* **What is being asked**:
Look for "enumerate" in each line of the records, and copy the lines that have it.
***** Excerpted data *****
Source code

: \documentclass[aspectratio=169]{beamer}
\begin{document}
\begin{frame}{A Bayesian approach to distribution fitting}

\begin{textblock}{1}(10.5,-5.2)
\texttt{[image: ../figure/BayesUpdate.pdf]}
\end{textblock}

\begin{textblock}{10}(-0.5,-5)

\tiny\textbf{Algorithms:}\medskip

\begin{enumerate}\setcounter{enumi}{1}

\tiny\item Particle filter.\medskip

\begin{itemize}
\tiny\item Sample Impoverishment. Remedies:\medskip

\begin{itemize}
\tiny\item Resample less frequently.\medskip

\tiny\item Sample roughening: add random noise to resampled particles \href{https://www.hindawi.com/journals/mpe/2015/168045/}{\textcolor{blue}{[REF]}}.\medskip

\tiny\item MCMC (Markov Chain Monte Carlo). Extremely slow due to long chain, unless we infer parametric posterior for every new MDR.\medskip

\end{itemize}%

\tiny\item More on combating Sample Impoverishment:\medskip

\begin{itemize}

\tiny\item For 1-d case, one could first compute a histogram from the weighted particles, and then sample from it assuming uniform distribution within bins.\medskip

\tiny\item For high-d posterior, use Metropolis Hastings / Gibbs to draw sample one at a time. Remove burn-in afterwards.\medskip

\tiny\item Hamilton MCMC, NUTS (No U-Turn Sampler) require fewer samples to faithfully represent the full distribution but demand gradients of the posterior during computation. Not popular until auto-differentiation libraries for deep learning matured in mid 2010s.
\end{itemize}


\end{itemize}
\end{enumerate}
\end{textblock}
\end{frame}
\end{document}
*****
* **Result of this task**:
\begin{enumerate}\setcounter{enumi}{1}
\end{enumerate}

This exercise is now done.